WHAT IS BEING ASKED:
Please keep the pictures out and write out exactly the lines from the first in the data below through the one containing "Further keep your", both included.

↓↓↓

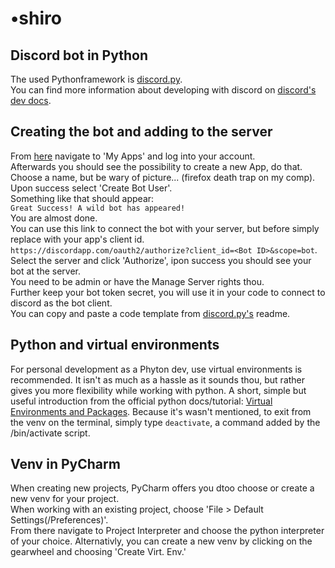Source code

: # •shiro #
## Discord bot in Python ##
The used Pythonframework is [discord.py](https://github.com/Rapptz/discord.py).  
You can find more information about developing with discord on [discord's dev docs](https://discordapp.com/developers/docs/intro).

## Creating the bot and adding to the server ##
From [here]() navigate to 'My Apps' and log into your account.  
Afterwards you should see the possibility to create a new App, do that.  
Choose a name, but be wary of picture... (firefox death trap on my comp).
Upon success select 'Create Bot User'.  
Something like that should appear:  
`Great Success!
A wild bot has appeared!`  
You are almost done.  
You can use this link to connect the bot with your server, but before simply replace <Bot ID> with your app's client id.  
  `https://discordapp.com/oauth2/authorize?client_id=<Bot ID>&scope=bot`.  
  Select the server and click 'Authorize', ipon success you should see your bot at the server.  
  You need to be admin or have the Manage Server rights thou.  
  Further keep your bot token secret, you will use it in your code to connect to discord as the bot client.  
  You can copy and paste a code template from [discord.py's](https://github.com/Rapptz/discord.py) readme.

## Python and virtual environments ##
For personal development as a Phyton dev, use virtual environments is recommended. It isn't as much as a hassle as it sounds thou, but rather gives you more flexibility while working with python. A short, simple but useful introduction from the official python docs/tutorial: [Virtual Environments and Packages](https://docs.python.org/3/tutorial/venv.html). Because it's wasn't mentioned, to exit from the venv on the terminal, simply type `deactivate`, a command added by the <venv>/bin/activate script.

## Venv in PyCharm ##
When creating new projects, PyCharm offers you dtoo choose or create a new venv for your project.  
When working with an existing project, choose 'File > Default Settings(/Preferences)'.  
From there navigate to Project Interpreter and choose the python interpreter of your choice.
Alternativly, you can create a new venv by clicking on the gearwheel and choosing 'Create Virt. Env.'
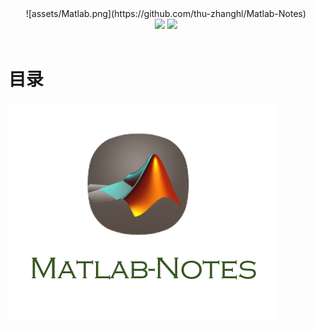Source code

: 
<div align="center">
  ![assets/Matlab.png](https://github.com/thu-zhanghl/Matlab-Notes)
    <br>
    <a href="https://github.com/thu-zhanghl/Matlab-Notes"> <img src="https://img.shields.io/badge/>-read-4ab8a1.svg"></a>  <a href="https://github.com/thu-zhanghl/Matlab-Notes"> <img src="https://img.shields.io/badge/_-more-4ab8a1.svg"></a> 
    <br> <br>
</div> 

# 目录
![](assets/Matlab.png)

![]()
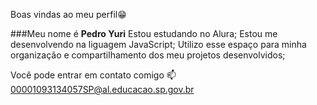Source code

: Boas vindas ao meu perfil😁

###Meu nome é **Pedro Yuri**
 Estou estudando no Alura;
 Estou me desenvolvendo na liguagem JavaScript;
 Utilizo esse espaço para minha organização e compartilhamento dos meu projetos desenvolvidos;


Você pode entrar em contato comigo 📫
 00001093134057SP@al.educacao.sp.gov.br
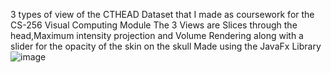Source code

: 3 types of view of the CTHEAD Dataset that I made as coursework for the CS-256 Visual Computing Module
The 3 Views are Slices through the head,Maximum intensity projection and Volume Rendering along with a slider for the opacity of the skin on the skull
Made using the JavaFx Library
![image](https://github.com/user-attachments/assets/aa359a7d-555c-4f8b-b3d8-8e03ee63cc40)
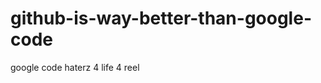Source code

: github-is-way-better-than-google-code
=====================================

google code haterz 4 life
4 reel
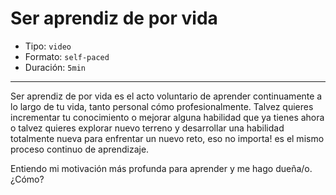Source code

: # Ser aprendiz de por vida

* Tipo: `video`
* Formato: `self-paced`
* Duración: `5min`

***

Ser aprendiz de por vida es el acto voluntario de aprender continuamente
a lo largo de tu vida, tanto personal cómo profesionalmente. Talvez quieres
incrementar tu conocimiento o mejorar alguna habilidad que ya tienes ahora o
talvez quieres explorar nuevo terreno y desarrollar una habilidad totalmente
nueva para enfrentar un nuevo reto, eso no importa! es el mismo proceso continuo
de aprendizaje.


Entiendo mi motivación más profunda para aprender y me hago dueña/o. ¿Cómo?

↑↑↑

EXERCISE RESULT:
Source code

: # •shiro #
## Discord bot in Python ##
The used Pythonframework is [discord.py](https://github.com/Rapptz/discord.py).  
You can find more information about developing with discord on [discord's dev docs](https://discordapp.com/developers/docs/intro).

## Creating the bot and adding to the server ##
From [here]() navigate to 'My Apps' and log into your account.  
Afterwards you should see the possibility to create a new App, do that.  
Choose a name, but be wary of picture... (firefox death trap on my comp).
Upon success select 'Create Bot User'.  
Something like that should appear:  
`Great Success!
A wild bot has appeared!`  
You are almost done.  
You can use this link to connect the bot with your server, but before simply replace <Bot ID> with your app's client id.  
  `https://discordapp.com/oauth2/authorize?client_id=<Bot ID>&scope=bot`.  
  Select the server and click 'Authorize', ipon success you should see your bot at the server.  
  You need to be admin or have the Manage Server rights thou.  
  Further keep your bot token secret, you will use it in your code to connect to discord as the bot client.  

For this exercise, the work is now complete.